3. Universal flashlights with middle flood beam are not throwers, and does not give good flood light.

By my opinion, it have to be 2 different flashlights for near and long distances, or long-distance flashlight + diffuser.

P.S.: I noticed with Olight M20 Warrior that we can switch on the flashlight without reflector at all! Then light beam will be without hotspot. Possible to make new variant of matt diffuser for near distances applications.


----------



## NightTime (Dec 14, 2008)

Megatorch said:


> There is second method like Surefire proposition - rubber diffuser with matt glass which makes the beam really floody. BTW, Olight produced this diffuser also. It fit to the heads with 25mm diameter and 21mm diameter too! There are two internal diameters of Olight diffuser. It can fit to Fenix flashlights also (L1D, L2D, P2D, P3D etc.).


 
Thanks Megatorch for the pics. I was considering buying the F04 diffuser for my T25, but was wondering about the results in real life. Very impressed. I didn't know Olight was also making diffusers. I did look on their website*s*, but never found them:

http://www.olightworld.com/proi/cn/product_list.asp
http://www.olight-usa.com/products.html
http://www.olightusa.com/index.asp

Where can I get those? Is the Surefire F04 better? Having a diffuser for my fenix L2D would be awesome for work.

Thanks!


----------



## Megatorch (Dec 14, 2008)

NightTime said:


> Thanks Megatorch for the pics. I was considering buying the F04 diffuser for my T25, but was wondering about the results in real life. Very impressed. I didn't know Olight was also making diffusers. I did look on their website*s*, but never found them:
> 
> http://www.olightworld.com/proi/cn/product_list.asp
> http://www.olight-usa.com/products.html
> ...



I have them. But you can ask these shops.

White diffuser 25mm/21mm:




Red filter 25mm/21mm:




The beams with filters:




Olight diffusers on P2D:


 

 



Will be soon 33mm diffusers/red filters also.


----------



## I came to the light... (Dec 14, 2008)

Megatorch said:


> Right. I have catched you.
> 1. For near distance is Zebralight or the flashlight with described diffusor.
> 2. For long distances it should be beam-thrower - as everybody want.
> 3. Universal flashlights with middle flood beam are not throwers, and does not give good flood light.
> ...



I agree, that would be ideal. I think there are other ideal solutions as well, although they haven't been widely implemented: a focusing flashlight, or a beam pattern that has a true gradual fade to spill. At this point I prefer to stay away from multiple flashlights or bulky accessories, so I try to buy the flashlights that excel in one area but aren't terrible in the other. For instance, the M20 isn't as harsh as many other throwers at close range. And the TK10 isn't too bad at throwing. 
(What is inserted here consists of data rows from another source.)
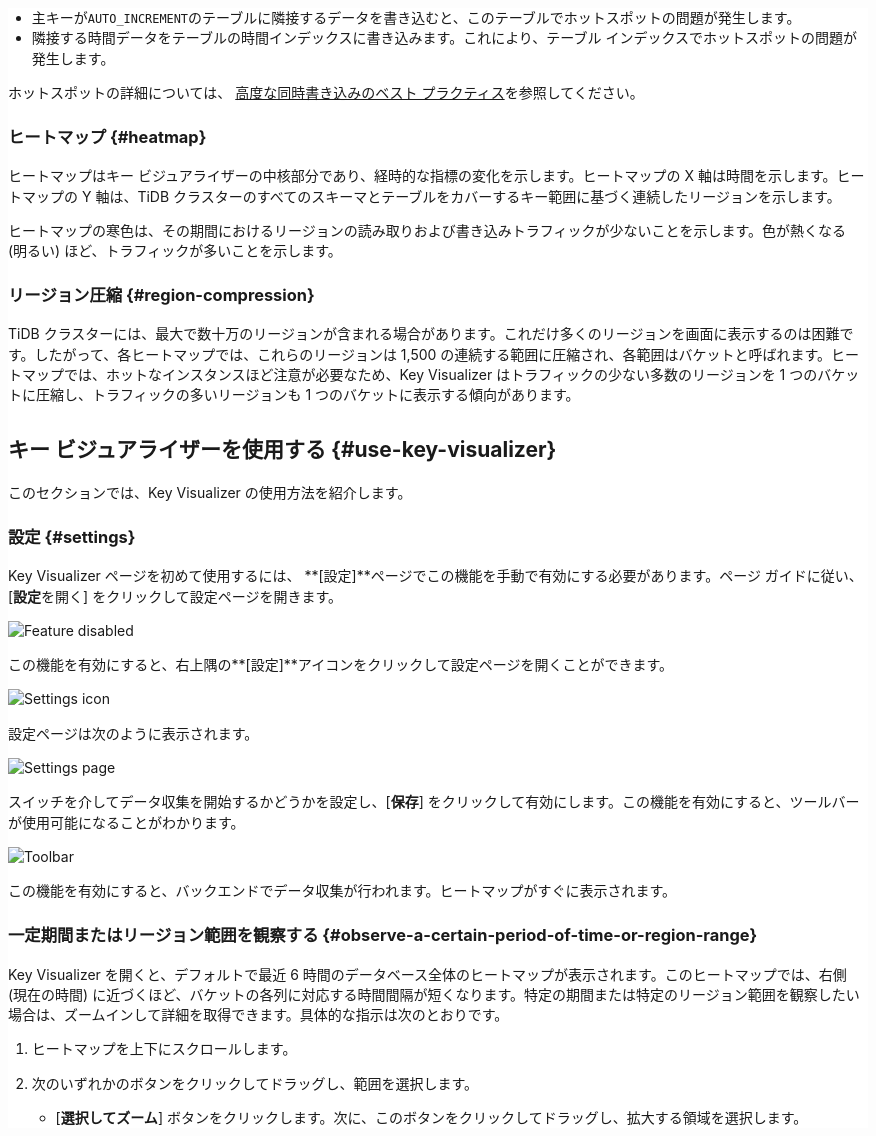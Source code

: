 -   主キーが`AUTO_INCREMENT`のテーブルに隣接するデータを書き込むと、このテーブルでホットスポットの問題が発生します。
-   隣接する時間データをテーブルの時間インデックスに書き込みます。これにより、テーブル インデックスでホットスポットの問題が発生します。

ホットスポットの詳細については、 [高度な同時書き込みのベスト プラクティス](/best-practices/high-concurrency-best-practices.md#hotspot-causes)を参照してください。

### ヒートマップ {#heatmap}

ヒートマップはキー ビジュアライザーの中核部分であり、経時的な指標の変化を示します。ヒートマップの X 軸は時間を示します。ヒートマップの Y 軸は、TiDB クラスターのすべてのスキーマとテーブルをカバーするキー範囲に基づく連続したリージョンを示します。

ヒートマップの寒色は、その期間におけるリージョンの読み取りおよび書き込みトラフィックが少ないことを示します。色が熱くなる (明るい) ほど、トラフィックが多いことを示します。

### リージョン圧縮 {#region-compression}

TiDB クラスターには、最大で数十万のリージョンが含まれる場合があります。これだけ多くのリージョンを画面に表示するのは困難です。したがって、各ヒートマップでは、これらのリージョンは 1,500 の連続する範囲に圧縮され、各範囲はバケットと呼ばれます。ヒートマップでは、ホットなインスタンスほど注意が必要なため、Key Visualizer はトラフィックの少ない多数のリージョンを 1 つのバケットに圧縮し、トラフィックの多いリージョンも 1 つのバケットに表示する傾向があります。

## キー ビジュアライザーを使用する {#use-key-visualizer}

このセクションでは、Key Visualizer の使用方法を紹介します。

### 設定 {#settings}

Key Visualizer ページを初めて使用するには、 **[設定]**ページでこの機能を手動で有効にする必要があります。ページ ガイドに従い、[<strong>設定</strong>を開く] をクリックして設定ページを開きます。

![Feature disabled](https://docs-download.pingcap.com/media/images/docs/dashboard/dashboard-keyviz-not-enabled.png)

この機能を有効にすると、右上隅の**[設定]**アイコンをクリックして設定ページを開くことができます。

![Settings icon](https://docs-download.pingcap.com/media/images/docs/dashboard/dashboard-keyviz-settings-button.png)

設定ページは次のように表示されます。

![Settings page](https://docs-download.pingcap.com/media/images/docs/dashboard/dashboard-keyviz-settings.png)

スイッチを介してデータ収集を開始するかどうかを設定し、[**保存**] をクリックして有効にします。この機能を有効にすると、ツールバーが使用可能になることがわかります。

![Toolbar](https://docs-download.pingcap.com/media/images/docs/dashboard/dashboard-keyviz-toolbar.png)

この機能を有効にすると、バックエンドでデータ収集が行われます。ヒートマップがすぐに表示されます。

### 一定期間またはリージョン範囲を観察する {#observe-a-certain-period-of-time-or-region-range}

Key Visualizer を開くと、デフォルトで最近 6 時間のデータベース全体のヒートマップが表示されます。このヒートマップでは、右側 (現在の時間) に近づくほど、バケットの各列に対応する時間間隔が短くなります。特定の期間または特定のリージョン範囲を観察したい場合は、ズームインして詳細を取得できます。具体的な指示は次のとおりです。

1.  ヒートマップを上下にスクロールします。
2.  次のいずれかのボタンをクリックしてドラッグし、範囲を選択します。

    -   [**選択してズーム**] ボタンをクリックします。次に、このボタンをクリックしてドラッグし、拡大する領域を選択します。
I have several lights that can be turned on without a head. It just doesn't seem that useful to me though. I mean, it certainly is if you're tailstanding it inside to light up a room. But outdoors I'm afraid I'll hit the LED, or get dirt in the reflector.


----------



## Megatorch (Dec 14, 2008)

I came to the light... said:


> I have several lights that can be turned on without a head. It just doesn't seem that useful to me though. I mean, it certainly is if you're tailstanding it inside to light up a room. But outdoors I'm afraid I'll hit the LED, or get dirt in the reflector.



What did I mean? If you remove the reflector from M20 Warrior AND CLOSE THE HEAD with the glass & bezel like it was before, then you will get the flashlight without reflector but with glass! In this way you can get VERY floody beam. 
But the best way for heat defence is to make new matt reflector for that.


----------



## I came to the light... (Dec 14, 2008)

Megatorch said:


> What did I mean? If you remove the reflector from M20 Warrior AND CLOSE THE HEAD with the glass & bezel like it was before, then you will get the flashlight without reflector but with glass! In this way you can get VERY floody beam.
> But the best way for heat defence is to make new matt reflector for that.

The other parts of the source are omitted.